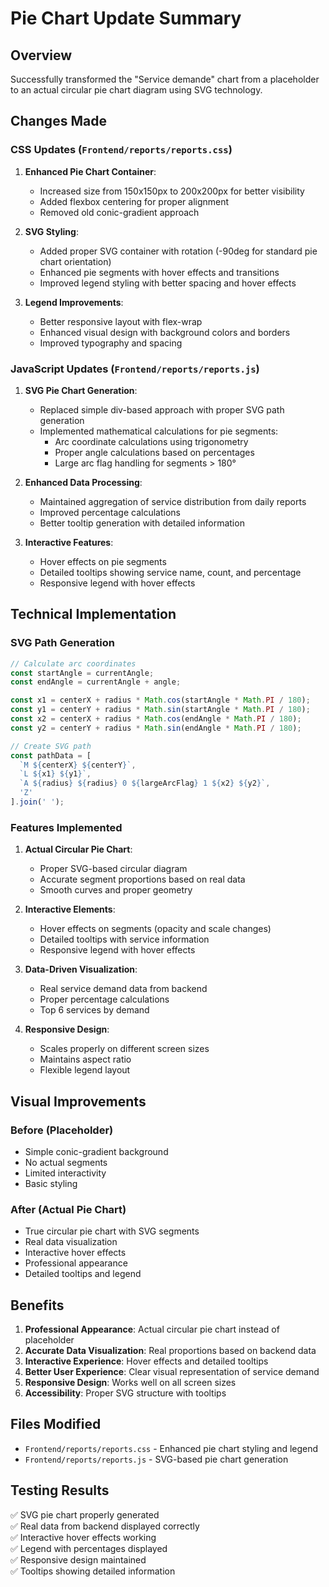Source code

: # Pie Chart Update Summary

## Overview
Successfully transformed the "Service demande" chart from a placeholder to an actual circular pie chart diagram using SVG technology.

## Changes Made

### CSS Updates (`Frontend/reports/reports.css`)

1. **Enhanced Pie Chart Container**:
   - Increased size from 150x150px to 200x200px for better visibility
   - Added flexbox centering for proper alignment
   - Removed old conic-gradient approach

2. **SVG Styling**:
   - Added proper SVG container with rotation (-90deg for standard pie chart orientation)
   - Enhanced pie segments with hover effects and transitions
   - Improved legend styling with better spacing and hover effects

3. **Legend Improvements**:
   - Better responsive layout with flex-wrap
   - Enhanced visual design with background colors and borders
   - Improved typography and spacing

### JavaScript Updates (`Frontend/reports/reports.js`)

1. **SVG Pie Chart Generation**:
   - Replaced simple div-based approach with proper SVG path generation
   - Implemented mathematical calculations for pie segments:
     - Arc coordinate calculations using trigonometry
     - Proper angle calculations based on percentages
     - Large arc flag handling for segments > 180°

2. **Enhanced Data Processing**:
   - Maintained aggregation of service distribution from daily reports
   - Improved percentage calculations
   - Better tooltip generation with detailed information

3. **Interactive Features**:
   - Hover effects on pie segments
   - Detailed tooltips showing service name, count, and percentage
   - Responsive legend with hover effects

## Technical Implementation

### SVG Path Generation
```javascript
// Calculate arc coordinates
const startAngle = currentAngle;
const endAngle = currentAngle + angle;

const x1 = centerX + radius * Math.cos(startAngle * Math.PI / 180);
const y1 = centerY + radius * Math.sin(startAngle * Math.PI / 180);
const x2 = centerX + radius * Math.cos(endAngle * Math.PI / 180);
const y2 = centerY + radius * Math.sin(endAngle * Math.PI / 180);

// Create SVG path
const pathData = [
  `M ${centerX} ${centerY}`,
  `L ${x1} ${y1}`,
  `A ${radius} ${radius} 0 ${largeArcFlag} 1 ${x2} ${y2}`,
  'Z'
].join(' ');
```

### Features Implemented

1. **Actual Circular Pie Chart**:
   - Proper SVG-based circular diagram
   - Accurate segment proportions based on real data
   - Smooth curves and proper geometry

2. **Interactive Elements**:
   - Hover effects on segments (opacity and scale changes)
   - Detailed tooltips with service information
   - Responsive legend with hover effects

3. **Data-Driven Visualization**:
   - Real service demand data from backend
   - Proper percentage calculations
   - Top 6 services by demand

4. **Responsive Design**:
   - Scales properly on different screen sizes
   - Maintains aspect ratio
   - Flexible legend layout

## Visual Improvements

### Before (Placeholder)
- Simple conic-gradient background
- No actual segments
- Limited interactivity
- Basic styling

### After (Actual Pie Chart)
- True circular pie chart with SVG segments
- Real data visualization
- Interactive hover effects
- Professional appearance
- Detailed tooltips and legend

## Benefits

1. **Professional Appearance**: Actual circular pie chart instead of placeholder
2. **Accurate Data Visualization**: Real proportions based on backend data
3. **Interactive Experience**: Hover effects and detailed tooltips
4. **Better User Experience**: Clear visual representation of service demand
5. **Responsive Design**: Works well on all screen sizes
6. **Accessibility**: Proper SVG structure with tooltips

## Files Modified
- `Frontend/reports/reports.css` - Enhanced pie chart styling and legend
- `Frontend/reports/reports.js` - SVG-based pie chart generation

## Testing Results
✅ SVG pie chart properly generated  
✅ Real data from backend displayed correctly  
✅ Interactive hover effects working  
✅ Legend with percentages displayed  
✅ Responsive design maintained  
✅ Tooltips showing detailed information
************
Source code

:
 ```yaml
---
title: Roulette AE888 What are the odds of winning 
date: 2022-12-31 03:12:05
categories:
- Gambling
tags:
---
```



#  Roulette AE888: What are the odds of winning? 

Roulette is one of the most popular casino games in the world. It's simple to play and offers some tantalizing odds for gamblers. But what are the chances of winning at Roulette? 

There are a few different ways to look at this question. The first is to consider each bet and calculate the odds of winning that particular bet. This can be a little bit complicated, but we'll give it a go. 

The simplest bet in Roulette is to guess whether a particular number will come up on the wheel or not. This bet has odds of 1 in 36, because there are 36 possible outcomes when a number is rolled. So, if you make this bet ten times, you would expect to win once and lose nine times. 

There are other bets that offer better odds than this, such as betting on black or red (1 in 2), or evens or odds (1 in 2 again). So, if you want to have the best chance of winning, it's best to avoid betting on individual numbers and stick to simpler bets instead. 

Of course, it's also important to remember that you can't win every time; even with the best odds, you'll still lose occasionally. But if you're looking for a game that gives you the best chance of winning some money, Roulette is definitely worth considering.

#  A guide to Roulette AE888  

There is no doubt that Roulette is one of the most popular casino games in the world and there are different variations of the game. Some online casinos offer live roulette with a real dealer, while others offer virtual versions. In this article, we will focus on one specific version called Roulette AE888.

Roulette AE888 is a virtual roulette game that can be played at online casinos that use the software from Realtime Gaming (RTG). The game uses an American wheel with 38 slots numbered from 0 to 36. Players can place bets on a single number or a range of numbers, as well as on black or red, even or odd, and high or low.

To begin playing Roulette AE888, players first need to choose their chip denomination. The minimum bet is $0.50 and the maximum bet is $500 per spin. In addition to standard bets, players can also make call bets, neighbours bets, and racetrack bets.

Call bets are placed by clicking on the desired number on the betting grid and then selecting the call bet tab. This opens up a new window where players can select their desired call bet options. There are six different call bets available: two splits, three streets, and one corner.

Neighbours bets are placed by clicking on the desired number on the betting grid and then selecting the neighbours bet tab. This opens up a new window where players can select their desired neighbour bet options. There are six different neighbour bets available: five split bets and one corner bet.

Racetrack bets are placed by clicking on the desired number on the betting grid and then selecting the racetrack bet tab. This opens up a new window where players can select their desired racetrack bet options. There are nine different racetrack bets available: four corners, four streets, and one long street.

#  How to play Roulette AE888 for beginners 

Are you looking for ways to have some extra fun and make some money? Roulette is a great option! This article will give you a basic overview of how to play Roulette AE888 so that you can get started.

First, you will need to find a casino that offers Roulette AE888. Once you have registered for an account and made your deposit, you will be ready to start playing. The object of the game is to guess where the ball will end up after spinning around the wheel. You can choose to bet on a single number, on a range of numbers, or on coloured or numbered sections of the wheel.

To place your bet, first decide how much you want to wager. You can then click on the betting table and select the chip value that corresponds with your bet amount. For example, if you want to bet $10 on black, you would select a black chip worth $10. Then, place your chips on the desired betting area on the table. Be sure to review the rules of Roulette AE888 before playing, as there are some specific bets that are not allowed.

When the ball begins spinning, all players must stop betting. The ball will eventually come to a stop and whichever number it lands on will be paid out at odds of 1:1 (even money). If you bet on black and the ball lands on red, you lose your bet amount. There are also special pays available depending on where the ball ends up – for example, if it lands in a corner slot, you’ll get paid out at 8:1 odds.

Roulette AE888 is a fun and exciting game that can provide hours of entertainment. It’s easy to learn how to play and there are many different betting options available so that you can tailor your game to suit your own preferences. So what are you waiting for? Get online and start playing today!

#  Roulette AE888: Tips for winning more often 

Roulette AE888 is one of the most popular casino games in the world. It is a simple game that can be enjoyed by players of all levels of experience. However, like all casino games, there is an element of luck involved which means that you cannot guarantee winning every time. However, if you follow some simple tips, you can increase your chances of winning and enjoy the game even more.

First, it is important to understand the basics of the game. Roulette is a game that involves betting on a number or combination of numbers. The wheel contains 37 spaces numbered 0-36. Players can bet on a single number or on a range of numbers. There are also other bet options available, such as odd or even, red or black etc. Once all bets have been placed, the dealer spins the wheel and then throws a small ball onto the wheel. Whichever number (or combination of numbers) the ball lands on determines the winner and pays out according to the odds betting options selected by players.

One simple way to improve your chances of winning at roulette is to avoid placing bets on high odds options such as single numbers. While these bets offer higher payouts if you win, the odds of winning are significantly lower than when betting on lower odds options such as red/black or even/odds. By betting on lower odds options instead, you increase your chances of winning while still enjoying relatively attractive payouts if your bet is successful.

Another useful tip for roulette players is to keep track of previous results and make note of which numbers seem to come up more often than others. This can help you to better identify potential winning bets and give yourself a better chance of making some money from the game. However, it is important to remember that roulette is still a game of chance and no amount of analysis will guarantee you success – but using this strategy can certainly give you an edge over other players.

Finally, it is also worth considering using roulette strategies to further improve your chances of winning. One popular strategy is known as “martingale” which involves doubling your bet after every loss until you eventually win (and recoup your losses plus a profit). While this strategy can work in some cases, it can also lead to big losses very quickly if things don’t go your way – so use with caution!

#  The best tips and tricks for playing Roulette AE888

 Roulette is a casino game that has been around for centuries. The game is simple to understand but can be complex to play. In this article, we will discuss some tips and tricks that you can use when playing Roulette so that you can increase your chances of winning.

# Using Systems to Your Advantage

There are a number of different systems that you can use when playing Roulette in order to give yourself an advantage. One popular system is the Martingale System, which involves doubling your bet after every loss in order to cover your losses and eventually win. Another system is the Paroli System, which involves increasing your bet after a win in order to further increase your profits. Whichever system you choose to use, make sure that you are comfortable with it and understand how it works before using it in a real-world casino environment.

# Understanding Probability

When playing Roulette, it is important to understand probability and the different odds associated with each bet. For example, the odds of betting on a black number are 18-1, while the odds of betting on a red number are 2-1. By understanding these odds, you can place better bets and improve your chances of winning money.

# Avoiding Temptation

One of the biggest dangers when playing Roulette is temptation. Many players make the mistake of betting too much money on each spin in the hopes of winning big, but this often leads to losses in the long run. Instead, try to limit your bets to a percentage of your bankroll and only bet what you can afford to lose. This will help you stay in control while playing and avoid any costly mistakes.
************
Filter this listing and copy only the lines holding the word "Frontend".

### CSS Updates (`Frontend/reports/reports.css`)
### JavaScript Updates (`Frontend/reports/reports.js`)
- `Frontend/reports/reports.css` - Enhanced pie chart styling and legend
- `Frontend/reports/reports.js` - SVG-based pie chart generation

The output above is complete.